• _WHAT THE TASK REQUIRES_:
Which lines of the entries contain the string "hacia"? Please find them and copy them.

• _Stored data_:
☆ ☆ ☆ ☆ ☆

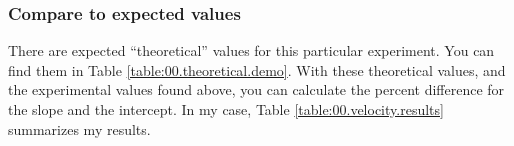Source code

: \subsubsection{Compare to expected values}
There are expected ``theoretical'' values for this particular experiment. You can find them in Table \ref{table:00.theoretical.demo}. With these theoretical values, and the experimental values found above, you can calculate the percent difference for the slope and the intercept. In my case, Table \ref{table:00.velocity.results} summarizes my results.
\begin{center}
\end{center}
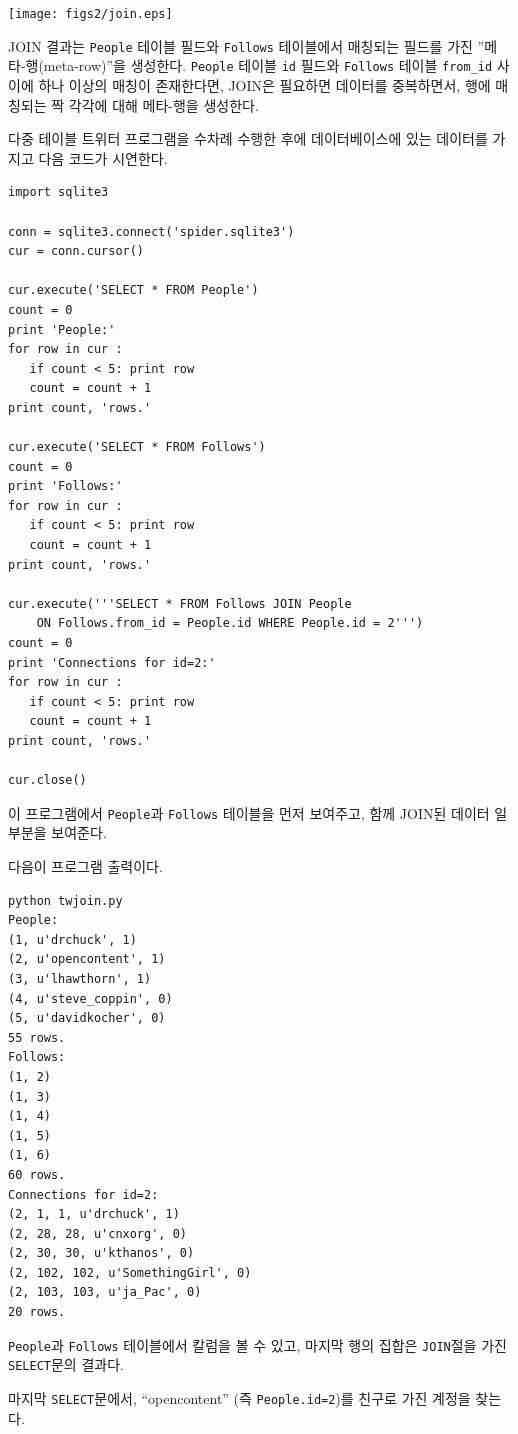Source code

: \beforefig
\centerline{\texttt{[image: figs2/join.eps]}}
\afterfig

JOIN 결과는 {\tt People} 테이블 필드와 {\tt Follows} 테이블에서 매칭되는 필드를 가진 ''메타-행(meta-row)''을 생성한다.
{\tt People} 테이블 {\tt id} 필드와 {\tt Follows} 테이블 \verb"from_id" 사이에 하나 이상의 매칭이 존재한다면,
JOIN은 필요하면 데이터를 중복하면서, 행에 매칭되는 짝 각각에 대해 메타-행을 생성한다.

다중 테이블 트위터 프로그램을 수차례 수행한 후에 데이터베이스에 있는 데이터를 가지고 다음 코드가 시연한다.

\beforeverb
\begin{verbatim}
import sqlite3

conn = sqlite3.connect('spider.sqlite3')
cur = conn.cursor()

cur.execute('SELECT * FROM People')
count = 0
print 'People:'
for row in cur :
   if count < 5: print row
   count = count + 1
print count, 'rows.'

cur.execute('SELECT * FROM Follows')
count = 0
print 'Follows:'
for row in cur :
   if count < 5: print row
   count = count + 1
print count, 'rows.'

cur.execute('''SELECT * FROM Follows JOIN People 
    ON Follows.from_id = People.id WHERE People.id = 2''')
count = 0
print 'Connections for id=2:'
for row in cur :
   if count < 5: print row
   count = count + 1
print count, 'rows.'

cur.close()
\end{verbatim}
\afterverb
%

이 프로그램에서 {\tt People}과 {\tt Follows} 테이블을 먼저 보여주고, 함께 JOIN된 데이터 일부분을 보여준다.

다음이 프로그램 출력이다.

\beforeverb
\begin{verbatim}
python twjoin.py 
People:
(1, u'drchuck', 1)
(2, u'opencontent', 1)
(3, u'lhawthorn', 1)
(4, u'steve_coppin', 0)
(5, u'davidkocher', 0)
55 rows.
Follows:
(1, 2)
(1, 3)
(1, 4)
(1, 5)
(1, 6)
60 rows.
Connections for id=2:
(2, 1, 1, u'drchuck', 1)
(2, 28, 28, u'cnxorg', 0)
(2, 30, 30, u'kthanos', 0)
(2, 102, 102, u'SomethingGirl', 0)
(2, 103, 103, u'ja_Pac', 0)
20 rows.
\end{verbatim}
\afterverb
%

{\tt People}과 {\tt Follows} 테이블에서 칼럼을 볼 수 있고, 마지막 행의 집합은 {\tt JOIN}절을 가진 {\tt SELECT}문의 결과다.

마지막 {\tt SELECT}문에서, ``opencontent'' (즉 {\tt People.id=2})를 친구로 가진 계정을 찾는다.

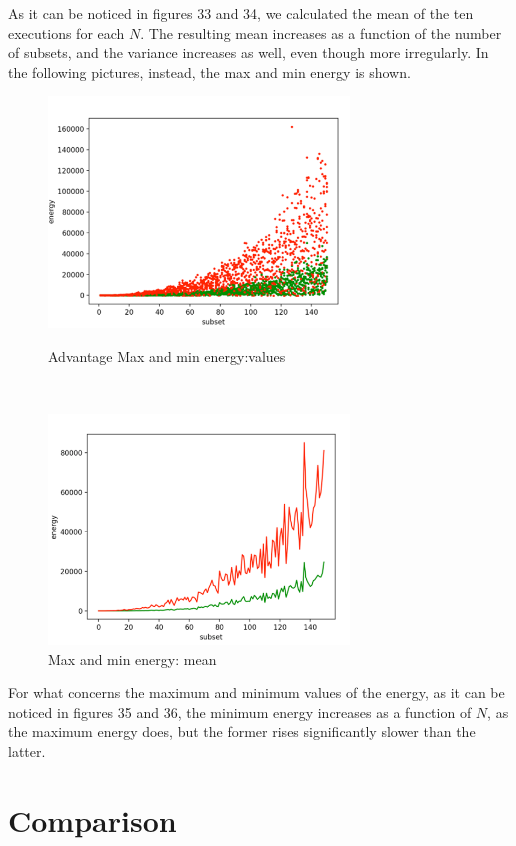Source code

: \documentclass[oneside,a4paper]{article}
\begin{document}
As it can be noticed in figures 33 and 34, we calculated the mean of the ten executions for each $N$. The resulting mean increases as a function of the number of subsets, and the variance increases as well, even though more irregularly. In the following pictures, instead, the max and min energy is shown.
\newpage
\begin{figure}[htp]
\begin{minipage}[b]{8cm}
\centering
\includegraphics[width=8cm]{LaTeXTemplate/Images/MaxMinAdvValues.png}
\caption{Advantage Max and min energy:values}
\end{minipage}
\ \hspace{2mm} \hspace{2mm} \
\begin{minipage}[b]{8cm}
\centering
\includegraphics[width=8cm]{LaTeXTemplate/Images/MaxMinAdvMean.png}
\caption{Max and min energy: mean}
\end{minipage}
\end{figure}

For what concerns the maximum and minimum values of the energy, as it can be noticed in figures 35 and 36, the minimum energy increases as a function of $N$, as the maximum energy does, but the former rises significantly slower than the latter.

\section{Comparison}
\end{document}
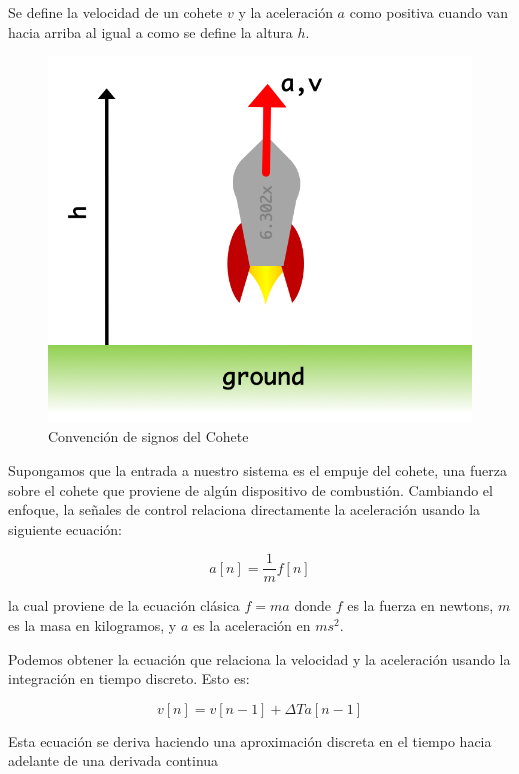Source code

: \documentclass[12pt]{book}
\theoremstyle{definition}
\theoremstyle{remark}
\theoremstyle{plain}
\begin{document}
Se define la velocidad de un cohete $v$ y la aceleración $a$ como positiva cuando van hacia arriba al igual a como se define la altura $h$.

\begin{figure}
\centering
\includegraphics[width=5in]{hover_rocket_2.png}
\caption{Convención de signos del Cohete}
\label{fig801}
\end{figure}
Supongamos que la entrada a nuestro sistema es el empuje del cohete, una fuerza sobre el cohete que proviene de algún dispositivo de combustión. Cambiando el enfoque, la señales de control relaciona directamente la aceleración usando la siguiente ecuación:

\begin{equation}
\label{equ800}
a[n] = \frac{1}{m}f[n]
\end{equation}

la cual proviene de la ecuación clásica $f=ma$ donde $f$ es la fuerza en newtons, $m$ es la masa en kilogramos, y $a$ es la aceleración en $m s ^{2}$.

Podemos obtener la ecuación que relaciona la velocidad y la aceleración usando la integración en tiempo discreto. Esto es:

\begin{equation}
\label{equ801}
v[n] = v[n-1] + \Delta T a[n-1]
\end{equation}

Esta ecuación se deriva haciendo una aproximación discreta en el tiempo hacia adelante de una derivada continua
\end{document}
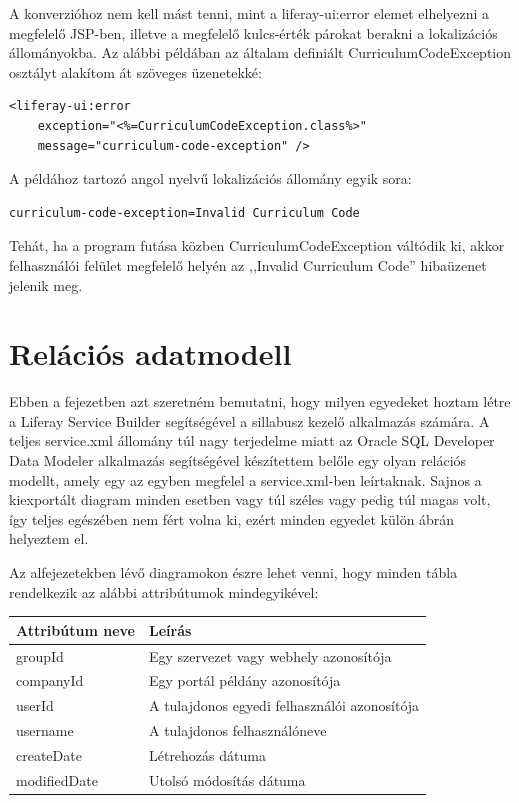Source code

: \documentclass[hidelinks, 12pt, a4paper]{report}
\begin{document}
A konverzióhoz nem kell mást tenni, mint a liferay-ui:error elemet elhelyezni a megfelelő JSP-ben, illetve a megfelelő kulcs-érték párokat berakni a lokalizációs állományokba. Az alábbi példában az általam definiált CurriculumCodeException osztályt alakítom át szöveges üzenetekké:

\begin{lstlisting}[style=customxml]
<liferay-ui:error
	exception="<%=CurriculumCodeException.class%>"
	message="curriculum-code-exception" />
\end{lstlisting}

\noindent A példához tartozó angol nyelvű lokalizációs állomány egyik sora:

\begin{lstlisting}[style=customjava]
curriculum-code-exception=Invalid Curriculum Code
\end{lstlisting}

\noindent Tehát, ha a program futása közben CurriculumCodeException váltódik ki, akkor felhasználói felület megfelelő helyén az ,,Invalid Curriculum Code'' hibaüzenet jelenik meg.

\section{Relációs adatmodell}

Ebben a fejezetben azt szeretném bemutatni, hogy milyen egyedeket hoztam létre a Liferay Service Builder segítségével a sillabusz kezelő alkalmazás számára. A teljes service.xml állomány túl nagy terjedelme miatt az Oracle SQL Developer Data Modeler alkalmazás segítségével készítettem belőle egy olyan relációs modellt, amely egy az egyben megfelel a service.xml-ben leírtaknak. Sajnos a kiexportált diagram minden esetben vagy túl széles vagy pedig túl magas volt, így teljes egészében nem fért volna ki, ezért minden egyedet külön ábrán helyeztem el.

Az alfejezetekben lévő diagramokon észre lehet venni, hogy minden tábla rendelkezik az alábbi attribútumok mindegyikével:

\begin{table}[H]
	\centering
	\begin{tabular}{| l | l |}
	\hline
	\textbf{Attribútum neve} & \textbf{Leírás} \\
	\hline
	groupId & Egy szervezet vagy webhely azonosítója \\
	\hline
	companyId & Egy portál példány azonosítója \\
	\hline
	userId & A tulajdonos egyedi felhasználói azonosítója \\
	\hline
	username & A tulajdonos felhasználóneve \\
	\hline
	createDate & Létrehozás dátuma \\
	\hline
	modifiedDate & Utolsó módosítás dátuma \\
	\hline
\end{tabular}
\end{table}
\end{document}

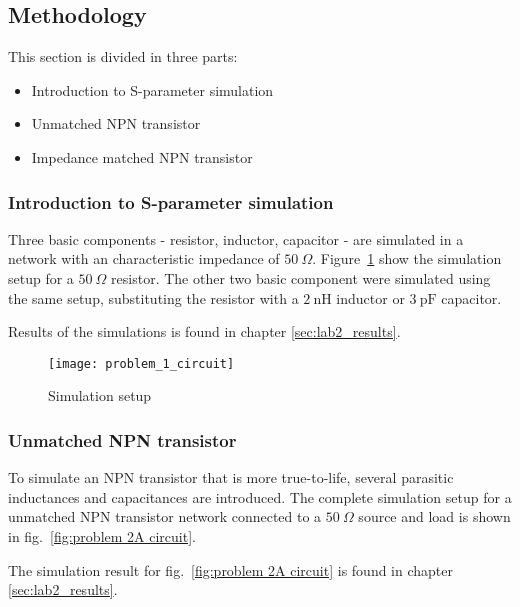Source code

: \documentclass[report.tex]{subfiles}
\begin{document}
\subsection{Methodology}
\label{sec:lab2 methodology}
This section is divided in three parts:
\begin{itemize}
    \item Introduction to S-parameter simulation
    \item Unmatched NPN transistor
    \item Impedance matched NPN transistor
\end{itemize}
%
%

\subsubsection{Introduction to S-parameter simulation}
Three basic components - resistor, inductor, capacitor - are simulated in a network with an characteristic impedance of $50~\Omega$. Figure~\ref{fig:problem 1 circuit} show the simulation setup for a $50~\Omega$ resistor. The other two basic component were simulated using the same setup, substituting the resistor with a $2~\text{nH}$ inductor or $3~\text{pF}$ capacitor.

Results of the simulations is found in chapter \ref{sec:lab2_results}.

\begin{figure}[h]
    \centering
    \texttt{[image: problem\_1\_circuit]}
    \caption{Simulation setup}
    \label{fig:problem 1 circuit}
\end{figure}

\subsubsection{Unmatched NPN transistor}
To simulate an NPN transistor that is more true-to-life, several parasitic inductances and capacitances are introduced. The complete simulation setup for a unmatched NPN transistor network connected to a $50~\Omega$ source and load is shown in fig.~\ref{fig:problem 2A circuit}.

The simulation result for fig.~\ref{fig:problem 2A circuit} is found in chapter \ref{sec:lab2_results}.
\end{document}

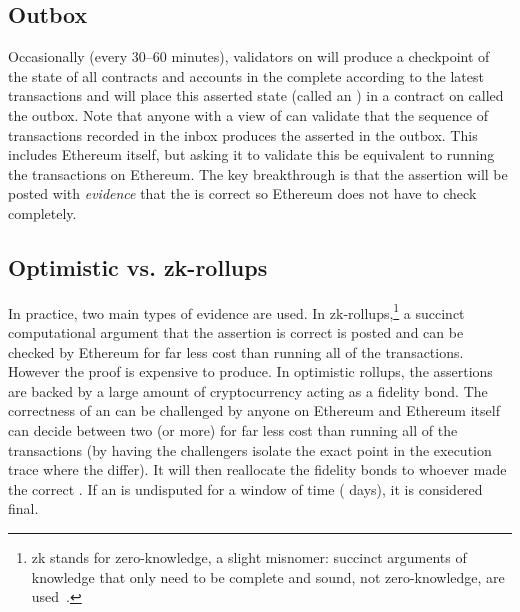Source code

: \subsection{Outbox} Occasionally (\eg every 30--60 minutes), validators on \layertwo will produce a checkpoint of the state of all contracts and accounts in the complete \layertwo according to the latest transactions and will place this asserted state (called an \rblock) in a contract on \layerone called the outbox. Note that anyone with a view of \layerone can validate that the sequence of transactions recorded in the inbox produces the asserted \rblock in the outbox. This includes Ethereum itself, but asking it to validate this be equivalent to running the transactions on Ethereum. The key breakthrough is that the assertion will be posted with \textit{evidence} that the \rblock is correct so Ethereum does not have to check completely.

\subsection{Optimistic vs. zk-rollups} In practice, two main types of evidence are used. In zk-rollups,\footnote{zk stands for zero-knowledge, a slight misnomer: succinct arguments of knowledge that only need to be complete and sound, not zero-knowledge, are used~\cite{Mei21}.} a succinct computational argument that the assertion is correct is posted and can be checked by Ethereum for far less cost than running all of the transactions. However the proof is expensive to produce. In optimistic rollups, the assertions are backed by a large amount of cryptocurrency acting as a fidelity bond. The correctness of an \rblock can be challenged by anyone on Ethereum and Ethereum itself can decide between two (or more) \rblocks for far less cost than running all of the transactions (by having the challengers isolate the exact point in the execution trace where the \rblocks differ). It will then reallocate the fidelity bonds to whoever made the correct \rblock. If an \rblock is undisputed for a window of time ( days), it is considered final.

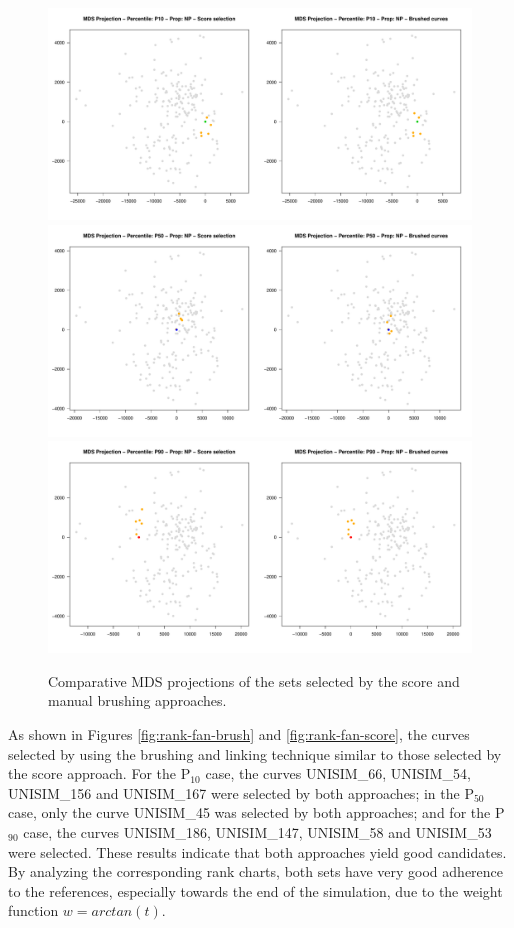 \documentclass[final,5p,times,twocolumn]{elsarticle}
\begin{document}
\begin{figure}[H]
  \centering
  \includegraphics[width=0.88\columnwidth]{figures/mds-brush-score-p10.pdf}
  \includegraphics[width=0.88\columnwidth]{figures/mds-brush-score-p50.pdf}
  \includegraphics[width=0.88\columnwidth]{figures/mds-brush-score-p90.pdf}
  \caption{Comparative MDS projections of the sets selected by the score and manual brushing approaches.}
  \label{fig:mds-plots}
\end{figure}

As shown in Figures \ref{fig:rank-fan-brush} and \ref{fig:rank-fan-score}, the curves selected by using the brushing and linking technique similar to those selected by the score approach. For the P$_{10}$ case, the curves UNISIM\_66, UNISIM\_54, UNISIM\_156 and UNISIM\_167 were selected by both approaches; in the P$_{50}$ case, only the curve UNISIM\_45 was selected by both approaches; and for the P$_{90}$ case, the curves UNISIM\_186, UNISIM\_147, UNISIM\_58 and UNISIM\_53 were selected. These results indicate that both approaches yield good candidates. By analyzing the corresponding rank charts, both sets have very good adherence to the references, especially towards the end of the simulation, due to the weight function $w = arctan(t)$. 
\end{document}
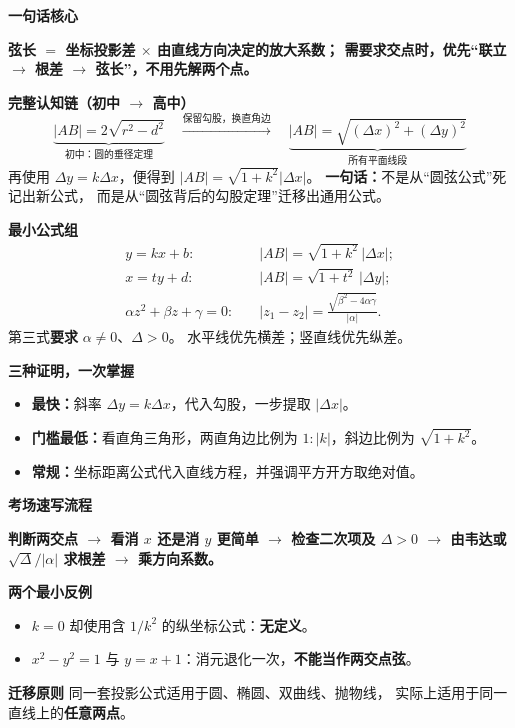 \clearpage
\begin{summarybox}
\textbf{\textcolor{CSummary}{一句话核心}}

\textbf{弦长 $=$ 坐标投影差 $\times$ 由直线方向决定的放大系数；
需要求交点时，优先“联立 $\rightarrow$ 根差 $\rightarrow$ 弦长”，不用先解两个点。}

\medskip
\textbf{\textcolor{CSummary}{完整认知链（初中 $\rightarrow$ 高中）}}
\[
 \underbrace{|AB|=2\sqrt{r^2-d^2}}_{\text{初中：圆的垂径定理}}
 \quad\xrightarrow{\text{保留勾股，换直角边}}\quad
 \underbrace{|AB|=\sqrt{(\Delta x)^2+(\Delta y)^2}}_{\text{所有平面线段}}
\]
再使用 $\Delta y=k\Delta x$，便得到
$|AB|=\sqrt{1+k^2}|\Delta x|$。
\textbf{一句话：}不是从“圆弦公式”死记出新公式，
而是从“圆弦背后的勾股定理”迁移出通用公式。

\medskip
\textbf{\textcolor{CSummary}{最小公式组}}
\[
 \boxed{\begin{aligned}
 y=kx+b:&\quad |AB|=\sqrt{1+k^2}\,|\Delta x|;\\
 x=ty+d:&\quad |AB|=\sqrt{1+t^2}\,|\Delta y|;\\
 \alpha z^2+\beta z+\gamma=0:&\quad
 |z_1-z_2|=\frac{\sqrt{\beta^2-4\alpha\gamma}}{|\alpha|}.
 \end{aligned}}
\]
第三式\textbf{要求} $\alpha\ne0$、$\Delta>0$。
水平线优先横差；竖直线优先纵差。

\medskip
\textbf{\textcolor{CSummary}{三种证明，一次掌握}}
\begin{itemize}[leftmargin=*,itemsep=0.25em]
 \item \textbf{最快：}斜率 $\Delta y=k\Delta x$，代入勾股，一步提取 $|\Delta x|$。
 \item \textbf{门槛最低：}看直角三角形，两直角边比例为 $1:|k|$，斜边比例为 $\sqrt{1+k^2}$。
 \item \textbf{常规：}坐标距离公式代入直线方程，并强调平方开方取绝对值。
\end{itemize}

\medskip
\textbf{\textcolor{CSummary}{考场速写流程}}

\textbf{判断两交点 $\rightarrow$ 看消 $x$ 还是消 $y$ 更简单
$\rightarrow$ 检查二次项及 $\Delta>0$
$\rightarrow$ 由韦达或 $\sqrt\Delta/|\alpha|$ 求根差
$\rightarrow$ 乘方向系数。}

\medskip
\textbf{\textcolor{CSummary}{两个最小反例}}
\begin{itemize}[leftmargin=*,itemsep=0.2em]
 \item $k=0$ 却使用含 $1/k^2$ 的纵坐标公式：\textbf{无定义}。
 \item $x^2-y^2=1$ 与 $y=x+1$：消元退化一次，\textbf{不能当作两交点弦}。
\end{itemize}

\textbf{\textcolor{CSummary}{迁移原则}}
同一套投影公式适用于圆、椭圆、双曲线、抛物线，
实际上适用于同一直线上的\textbf{任意两点}。
\end{summarybox}
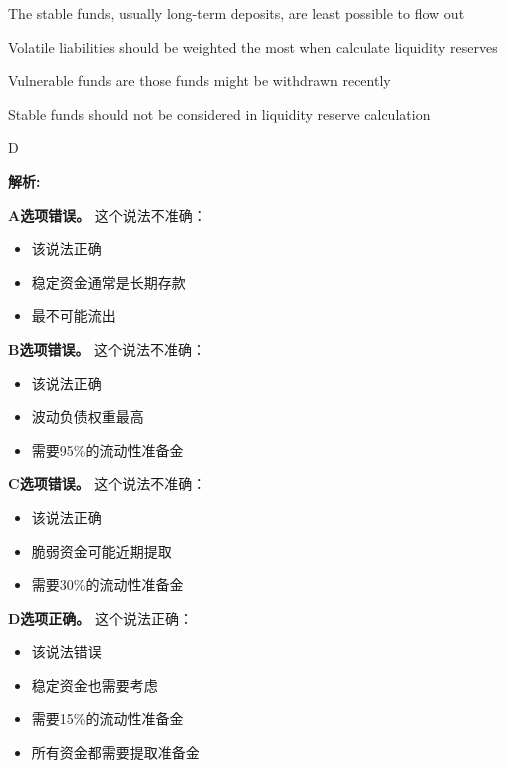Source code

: \documentclass{article}
\newenvironment{explanation}
{\textbf{解析:}\par}
{\par}
\begin{document}
\begin{choices}
    \item The stable funds, usually long-term deposits, are least possible to flow out
    \item Volatile liabilities should be weighted the most when calculate liquidity reserves
    \item Vulnerable funds are those funds might be withdrawn recently
    \item Stable funds should not be considered in liquidity reserve calculation
\end{choices}

\begin{correctanswer}
    D
\end{correctanswer}

\begin{explanation}
    \textbf{A选项错误。}
    这个说法不准确：
    \begin{itemize}
        \item 该说法正确
        \item 稳定资金通常是长期存款
        \item 最不可能流出
    \end{itemize}

    \textbf{B选项错误。}
    这个说法不准确：
    \begin{itemize}
        \item 该说法正确
        \item 波动负债权重最高
        \item 需要95\%的流动性准备金
    \end{itemize}

    \textbf{C选项错误。}
    这个说法不准确：
    \begin{itemize}
        \item 该说法正确
        \item 脆弱资金可能近期提取
        \item 需要30\%的流动性准备金
    \end{itemize}

    \textbf{D选项正确。}
    这个说法正确：
    \begin{itemize}
        \item 该说法错误
        \item 稳定资金也需要考虑
        \item 需要15\%的流动性准备金
        \item 所有资金都需要提取准备金
    \end{itemize}
\end{explanation}
\end{document}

☆ ☆ ☆ ☆ ☆

• _PROBLEM SOLUTION_:
Se define la velocidad de un cohete $v$ y la aceleración $a$ como positiva cuando van hacia arriba al igual a como se define la altura $h$.
Esta ecuación se deriva haciendo una aproximación discreta en el tiempo hacia adelante de una derivada continua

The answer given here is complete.